Chuck chuck at mutualaid.org
Sun Mar 25 15:31:38 PDT 2007


Yoshie Furuhashi wrote:


> It's not just megachurches. Almost all religious organizations, even
> small ones, offer social services of many kinds. What social services
> secular leftists offer? Nothing, for there is currently no secular
> leftist organization that can rival even smallish mainline Protestant
> denomination.

Most small and medium churches offer some kind of social services, in addition to regular social activities. I firmly believe, pardon the pun, that most church membership in the U.S. is driven by people who are interested in community. Capitalism is so effective at dividing people, privatizing social spaces, and otherwise alienating people that churches just reap the desire that most people have for community.

This should be obvious to the left, but the left just prefers to wallow in its own imagined marginalization. I just don't get this, because we always say that we want to build a society that bring back community and all those good things we want. In some ways, leftists are more pie-in-the-sky than the religious people. They promise imaginary rewards, but they provide concrete things for people.

And it pisses me off to no fucking end that those of us who understand this and who have been working on a strategy of building counter-institutions, are berated and undermined by idiots who refer to our work as being "lifestylism" or whatever. I've worked on projects like infoshop for over a decade because I understand that American working class movements a century ago had networks of counter-institutions.
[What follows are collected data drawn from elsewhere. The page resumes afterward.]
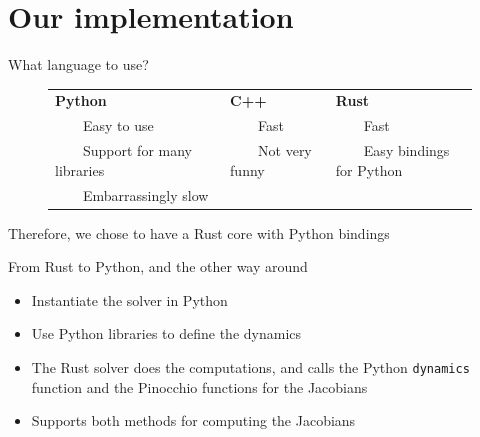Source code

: \documentclass[aspectratio=169,draft]{beamer}
\newcommand{\tabitem}{~~\llap{\textbullet}~~}
\begin{document}
\section{Our implementation}
\begin{frame}{What language to use?}
    \begin{figure}
        \centering
        \renewcommand{\arraystretch}{1.4}
        \begin{tabular}{p{5cm}p{3.5cm}p{4.5cm}}
            \centering\textbf{Python}&\centering\textbf{C++}&\hspace{1.6cm}\textbf{Rust}\\
            \tabitem Easy to use&\tabitem Fast&\tabitem Fast\\
            \tabitem Support for many libraries&\tabitem Not very funny&\tabitem Easy bindings for Python\\
            \tabitem Embarrassingly slow&&
        \end{tabular}
    \end{figure}
    \vspace*{1cm}
    \centering
    Therefore, we chose to have a Rust core with Python bindings
\end{frame}

\begin{frame}{From Rust to Python, and the other way around}
    \begin{itemize}
        \item Instantiate the solver in Python
        \item Use Python libraries to define the dynamics
        \item The Rust solver does the computations, and calls the Python \texttt{dynamics} function and the Pinocchio functions for the Jacobians
        \item Supports both methods for computing the Jacobians
    \end{itemize}
\end{frame}
\end{document}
If you don't have a base of counter-institutions, community, counter-culture and radical infrastructure, then you ain't going to see any mass movement develop. You can't just create political organizations and expect people to flock to them. The primary function of political oranizations are to have meetings and people hate meetings.

If we can't give working class people something now, they aren't going to buy any of our programs, no matter how eloquently they are stated.


> There are trade unions, but trade unions are by nature exclusive, and
> laws, employers, and unions' own rules make it very difficult for
> American workers to join one even if they want to do so.

And union organizers are some of the most elitist, sanctimonius, condescending people that you'll run into on the left. I have met very few union organizers that didn't turn me off by their attitude.


> And in an increasing number of areas outside the USA, religious
> organizations, which provide social services as well as armed self
> defense, are often the main organizations of resistance to the empire.

You know, this is obvious to me. I think the American left just wants to deny the obvious. They don't want to hear this. It's just more comfortable to rationalize your own marginality.